Although the motion eventually succeeded and the Bill was tabled by NRM’s Igara West MP Raphael Magyezi, the opposition MPs about 20 only in number, on two occasions compelled the Speaker of Parliament to adjourn the House when they suspected that their counterparts in the ruling party were planning to sneak in the controversial Bill on the Order Paper of Parliament. The MPs with their new symbol of red headbands have now galvanised forces opposed to the amendment, across the country.
Following these events, observers are mulling the possible gains that Forum for Democratic Change (FDC), Democratic Party (DP), Uganda Peoples Congress (UPC) and other anti-NRM groups could reap if they put up a united front like the current pushback against the Bill has shown.
FDC President Mugisha Muntu says the anti-age limit sentiments across the country have been demonstrated through the number of leaders; social, religious who have come out publicly against the amendment. “Even leaders in the Movement party have come out on this, we are seeing MPs in traditionally Movement strongholds coming out to oppose this Bill, the momentum is unstoppable,” he told The Independent.
Muntu who temporarily halted his campaign for re-election as FDC President to join forces opposed to the age limit Bill, says Museveni needs to watch out because the campaign against the Bill is now international. He says the numbers NRM brags about in parliament remain a test on this issue.
“You have seen constituencies where people are telling their MPs to literally not touch it (the constitutional age cap),” he said.
He explained that there is so much opposition to the Bill because it is an opportunity to exploit for anyone who wants to see change; especially those not in politics who are the majority.
“Even in the ruling party in their different sections, they want to see change, that is why there is all this momentum and it can only keep growing,” he said.
Muntu added that he has been holding meetings with various political and non-political actors to see that there’s a countrywide movement against the Bill.
The constitutional amendment appears to have even united FDC with its ever present internal ideological rifts. The factions of moderates led by Muntu and those of radicals who prefer street style protests and allied to former presidential candidate Besigye, seem to both view the amendment as an existential threat to opposition parties. Although the two groups have not come out jointly, party insiders say the focus is now on one thing- ‘Togikwatako’, the name given to the resistance of the Bill.

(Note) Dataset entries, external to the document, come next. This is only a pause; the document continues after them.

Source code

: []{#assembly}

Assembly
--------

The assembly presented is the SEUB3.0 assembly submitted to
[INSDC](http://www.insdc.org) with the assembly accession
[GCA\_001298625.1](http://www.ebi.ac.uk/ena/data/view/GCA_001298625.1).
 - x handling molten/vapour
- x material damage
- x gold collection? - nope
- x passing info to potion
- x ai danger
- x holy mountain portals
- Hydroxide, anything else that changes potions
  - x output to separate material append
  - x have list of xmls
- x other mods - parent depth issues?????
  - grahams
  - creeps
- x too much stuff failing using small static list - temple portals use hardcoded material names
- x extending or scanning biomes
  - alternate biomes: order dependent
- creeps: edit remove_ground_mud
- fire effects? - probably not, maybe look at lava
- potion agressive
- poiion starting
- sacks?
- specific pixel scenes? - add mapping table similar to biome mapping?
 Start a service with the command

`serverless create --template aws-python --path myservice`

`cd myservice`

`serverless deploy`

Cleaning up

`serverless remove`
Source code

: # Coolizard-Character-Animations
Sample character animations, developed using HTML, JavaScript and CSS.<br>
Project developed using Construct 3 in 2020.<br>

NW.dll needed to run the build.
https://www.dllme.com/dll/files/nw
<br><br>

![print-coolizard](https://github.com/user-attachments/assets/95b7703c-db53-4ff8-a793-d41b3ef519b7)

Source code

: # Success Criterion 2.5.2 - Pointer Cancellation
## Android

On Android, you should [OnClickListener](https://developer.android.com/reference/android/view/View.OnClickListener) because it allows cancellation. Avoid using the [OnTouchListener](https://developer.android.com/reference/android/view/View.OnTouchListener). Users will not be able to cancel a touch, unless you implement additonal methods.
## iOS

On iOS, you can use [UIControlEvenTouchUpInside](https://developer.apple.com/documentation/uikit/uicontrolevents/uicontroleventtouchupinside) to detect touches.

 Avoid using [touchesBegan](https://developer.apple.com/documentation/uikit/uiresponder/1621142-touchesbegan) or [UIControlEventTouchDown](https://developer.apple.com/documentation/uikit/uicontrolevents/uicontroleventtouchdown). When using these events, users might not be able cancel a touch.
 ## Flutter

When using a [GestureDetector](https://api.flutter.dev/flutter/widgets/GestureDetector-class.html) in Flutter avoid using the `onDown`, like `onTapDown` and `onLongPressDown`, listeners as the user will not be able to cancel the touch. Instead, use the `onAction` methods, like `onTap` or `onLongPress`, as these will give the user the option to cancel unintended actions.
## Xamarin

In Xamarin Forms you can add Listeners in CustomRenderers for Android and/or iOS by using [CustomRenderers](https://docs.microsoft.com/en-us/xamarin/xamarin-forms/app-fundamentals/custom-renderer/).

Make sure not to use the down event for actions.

The unity of the opposition is not necessarily about forming electoral coalitions per se, but it’s about coordinated action even if parties do not form formal coalitions, says Moses Khisa, an Assistant Professor of Political Science at North Carolina State University.
“Political competition in Uganda today tends to be not so much between parties as between individuals up against the Ugandan state,” he told The Independent in an email response.
“Consider this, after the 2011 elections the opposition won a series of by-elections, in fact more than half dozen, and the decisive factor was that they were able to pool their resources, field a single candidate and work together to defeat NRM candidates,” Khisa says. According to him, this happened because there was high level coordination and strategic cooperation.